= WORK REQUEST =
Here is a block of records. Copy every line in it that includes "buefy".

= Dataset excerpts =
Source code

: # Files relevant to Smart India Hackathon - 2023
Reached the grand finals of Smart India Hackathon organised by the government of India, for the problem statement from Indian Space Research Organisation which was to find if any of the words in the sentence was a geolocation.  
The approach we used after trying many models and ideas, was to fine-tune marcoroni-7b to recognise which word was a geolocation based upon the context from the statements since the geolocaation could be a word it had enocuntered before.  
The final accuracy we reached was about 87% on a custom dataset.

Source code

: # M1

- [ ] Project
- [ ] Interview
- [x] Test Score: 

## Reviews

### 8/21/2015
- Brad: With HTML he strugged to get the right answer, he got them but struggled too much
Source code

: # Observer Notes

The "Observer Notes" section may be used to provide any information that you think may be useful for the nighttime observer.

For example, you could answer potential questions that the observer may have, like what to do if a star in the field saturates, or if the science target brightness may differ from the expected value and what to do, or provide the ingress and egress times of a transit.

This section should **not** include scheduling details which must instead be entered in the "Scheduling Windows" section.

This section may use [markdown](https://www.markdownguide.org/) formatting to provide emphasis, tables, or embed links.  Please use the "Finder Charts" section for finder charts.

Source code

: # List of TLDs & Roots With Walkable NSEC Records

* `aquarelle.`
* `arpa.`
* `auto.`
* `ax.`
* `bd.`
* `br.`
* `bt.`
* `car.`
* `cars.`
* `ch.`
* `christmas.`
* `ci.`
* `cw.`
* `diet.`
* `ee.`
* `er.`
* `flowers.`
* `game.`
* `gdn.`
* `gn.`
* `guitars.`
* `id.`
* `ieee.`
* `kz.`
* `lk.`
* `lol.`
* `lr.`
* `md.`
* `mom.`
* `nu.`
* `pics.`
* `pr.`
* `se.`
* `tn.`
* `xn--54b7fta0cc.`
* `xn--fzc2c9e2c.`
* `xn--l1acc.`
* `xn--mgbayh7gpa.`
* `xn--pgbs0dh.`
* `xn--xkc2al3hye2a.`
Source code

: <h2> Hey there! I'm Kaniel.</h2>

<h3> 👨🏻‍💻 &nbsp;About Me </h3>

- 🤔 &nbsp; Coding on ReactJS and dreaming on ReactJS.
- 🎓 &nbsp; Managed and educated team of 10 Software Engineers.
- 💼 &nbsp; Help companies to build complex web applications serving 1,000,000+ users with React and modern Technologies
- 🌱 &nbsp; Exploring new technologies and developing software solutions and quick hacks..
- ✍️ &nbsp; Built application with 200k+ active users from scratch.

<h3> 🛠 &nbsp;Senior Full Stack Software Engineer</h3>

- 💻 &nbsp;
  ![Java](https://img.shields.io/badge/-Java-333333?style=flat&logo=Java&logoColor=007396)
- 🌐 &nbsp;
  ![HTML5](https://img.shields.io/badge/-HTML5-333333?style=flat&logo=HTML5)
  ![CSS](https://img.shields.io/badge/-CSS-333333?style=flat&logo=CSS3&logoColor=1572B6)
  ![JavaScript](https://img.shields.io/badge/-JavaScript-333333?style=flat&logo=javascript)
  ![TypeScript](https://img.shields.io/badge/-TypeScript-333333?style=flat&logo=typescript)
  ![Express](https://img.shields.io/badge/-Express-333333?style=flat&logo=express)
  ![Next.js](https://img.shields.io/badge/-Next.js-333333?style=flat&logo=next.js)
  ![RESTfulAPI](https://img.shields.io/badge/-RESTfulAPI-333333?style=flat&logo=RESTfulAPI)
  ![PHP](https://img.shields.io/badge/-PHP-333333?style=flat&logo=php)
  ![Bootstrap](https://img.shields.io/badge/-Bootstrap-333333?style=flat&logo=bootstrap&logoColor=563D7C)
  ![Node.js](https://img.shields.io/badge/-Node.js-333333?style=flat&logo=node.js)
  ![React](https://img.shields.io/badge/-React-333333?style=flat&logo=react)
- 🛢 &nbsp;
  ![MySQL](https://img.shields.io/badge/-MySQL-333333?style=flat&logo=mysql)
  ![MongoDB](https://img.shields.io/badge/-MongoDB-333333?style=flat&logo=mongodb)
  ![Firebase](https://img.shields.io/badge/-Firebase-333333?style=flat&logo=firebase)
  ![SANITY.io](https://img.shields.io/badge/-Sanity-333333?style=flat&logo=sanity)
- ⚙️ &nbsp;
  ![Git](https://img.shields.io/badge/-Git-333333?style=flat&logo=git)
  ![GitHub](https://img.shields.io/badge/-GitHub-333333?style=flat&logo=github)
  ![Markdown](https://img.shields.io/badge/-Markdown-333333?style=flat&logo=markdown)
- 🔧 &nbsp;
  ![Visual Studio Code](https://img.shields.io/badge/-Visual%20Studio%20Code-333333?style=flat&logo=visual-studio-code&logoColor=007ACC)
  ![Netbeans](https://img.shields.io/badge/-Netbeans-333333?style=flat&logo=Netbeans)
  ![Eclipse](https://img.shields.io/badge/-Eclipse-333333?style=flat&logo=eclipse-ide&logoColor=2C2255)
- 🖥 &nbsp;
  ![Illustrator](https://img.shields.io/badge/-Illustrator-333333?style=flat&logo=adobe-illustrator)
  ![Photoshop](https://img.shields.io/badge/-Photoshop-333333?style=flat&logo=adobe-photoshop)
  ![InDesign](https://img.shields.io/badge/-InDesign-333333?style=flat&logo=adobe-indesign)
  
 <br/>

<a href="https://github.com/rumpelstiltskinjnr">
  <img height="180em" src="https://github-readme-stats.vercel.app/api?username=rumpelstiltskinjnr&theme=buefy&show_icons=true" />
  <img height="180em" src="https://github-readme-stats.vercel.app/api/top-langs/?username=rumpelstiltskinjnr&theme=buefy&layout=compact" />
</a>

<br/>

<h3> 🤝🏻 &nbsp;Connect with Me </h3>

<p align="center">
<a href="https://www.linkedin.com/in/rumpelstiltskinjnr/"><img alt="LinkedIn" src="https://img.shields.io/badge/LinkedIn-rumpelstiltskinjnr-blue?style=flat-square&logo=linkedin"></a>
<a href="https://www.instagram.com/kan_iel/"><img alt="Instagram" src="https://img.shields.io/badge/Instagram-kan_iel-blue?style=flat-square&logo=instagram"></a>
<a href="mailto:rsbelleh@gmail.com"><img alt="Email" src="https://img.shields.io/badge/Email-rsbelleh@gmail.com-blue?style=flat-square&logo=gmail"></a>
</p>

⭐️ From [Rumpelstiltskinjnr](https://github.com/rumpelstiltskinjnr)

= RESULT OF THE EXERCISE =
  <img height="180em" src="https://github-readme-stats.vercel.app/api?username=rumpelstiltskinjnr&theme=buefy&show_icons=true" />
  <img height="180em" src="https://github-readme-stats.vercel.app/api/top-langs/?username=rumpelstiltskinjnr&theme=buefy&layout=compact" />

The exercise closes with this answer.